The wind of course changed again after Pearl Harbor.  Industrialists were no longer presented as villainous exploiters but rather as dedicated partners with labor as producers for the war effort.  Instead of social conflicts, movies showed us guys from all groups and backgrounds (except for blacks) coming together as harmonious units to fight the war and tended to display a syrupy, new found reverence for traditional habits, religion, and folkways. War movies gave us cruel and vicious Nazis  (though almost all actually underestimated the Nazis’ actual savagery and crimes) and utterly depraved and barbarous Japanese. While a distinction was often made between ordinary Germans and Nazis, the Japanese were generally presented as evil as a race. This  fit the national mood at a  time when the Roosevelt administration was putting loyal Japanese Americans into concentration camps. There were as also various  pro-Soviet pictures such as Mission to Moscow and  The North Star glorifying and whitewashing  our cobelligerent of the time.

Movies’ presentations of Russia and communism changed completely and with almost Orwellian suddenness in the immediate post war years as  the Cold War began and the public learned about Soviet espionage and subversion in the United States. Hollywood gave us movies such as The Red Danube  and  Pickup on South Street showing Soviet  brutality in occupied nations and Soviet spying in the United States. Pro-collectivist propaganda in movies of that time usually was both subtle and well disguised.

During the era of good feeling of the Eisenhower and Kennedy years, movies generally were less obviously political in content than either immediately before or after that time. They did tend to reflect a national mood of optimism, ability to recognize and solve problems, and pride in the country and its history.  The trend of glorifying traditional mores, beliefs, and life styles continued, as did code based restrictions on the depiction of sexual activity and  the content of plots.

Things changed rapidly in the disastrous Johnson, Nixon, and Carter years.  Pessimism, cynicism, and overt hostility to the country and its culture became commonplace in both the general milieu and  the movies. Hollywood responded to the freer sexual mores of the time by abandoning the production code and its restrictions. New taboos and stereotypes regarding race and women  replaced the old, both in movies and society.
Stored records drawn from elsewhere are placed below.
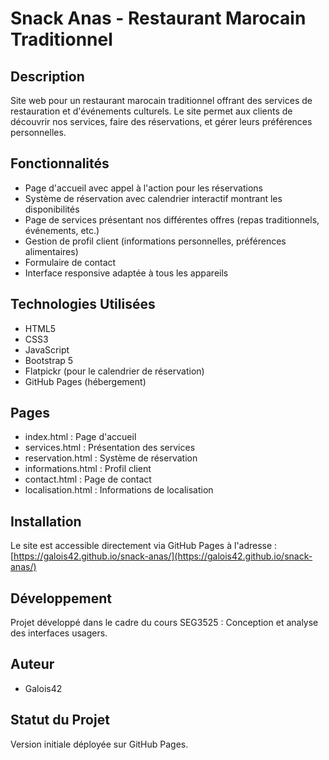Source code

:# Snack Anas - Restaurant Marocain Traditionnel

## Description
Site web pour un restaurant marocain traditionnel offrant des services de restauration et d'événements culturels. Le site permet aux clients de découvrir nos services, faire des réservations, et gérer leurs préférences personnelles.

## Fonctionnalités
- Page d'accueil avec appel à l'action pour les réservations
- Système de réservation avec calendrier interactif montrant les disponibilités
- Page de services présentant nos différentes offres (repas traditionnels, événements, etc.)
- Gestion de profil client (informations personnelles, préférences alimentaires)
- Formulaire de contact
- Interface responsive adaptée à tous les appareils

## Technologies Utilisées
- HTML5
- CSS3
- JavaScript
- Bootstrap 5
- Flatpickr (pour le calendrier de réservation)
- GitHub Pages (hébergement)

## Pages
- index.html : Page d'accueil
- services.html : Présentation des services
- reservation.html : Système de réservation
- informations.html : Profil client
- contact.html : Page de contact
- localisation.html : Informations de localisation

## Installation
Le site est accessible directement via GitHub Pages à l'adresse : [https://galois42.github.io/snack-anas/](https://galois42.github.io/snack-anas/)

## Développement
Projet développé dans le cadre du cours SEG3525 : Conception et analyse des interfaces usagers.

## Auteur
- Galois42

## Statut du Projet
Version initiale déployée sur GitHub Pages.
Various old time Hollywood communists and fellow travelers who had been silent or careful during the post war years joined with a younger generation of leftists to give the movies a definite leftward slant. 

The 1980’s and 1990’s saw a bit of a counter trend as the country prospered, became more optimistic,  won the Cold War, and enjoyed the benefits of peace and success. It was not quite a return to the 1950’s, but films probably were on average less political and pessimistic. Then came George W. Bush, Barack Obama, the financial crisis, two long wars, and  the dogmatic political correctness of the present day. When the winds change again, probably so will Hollywood. It is that kind of business. Indeed one reason present day Hollywood people present business people in such a bad light may be that the only business they know well is their own.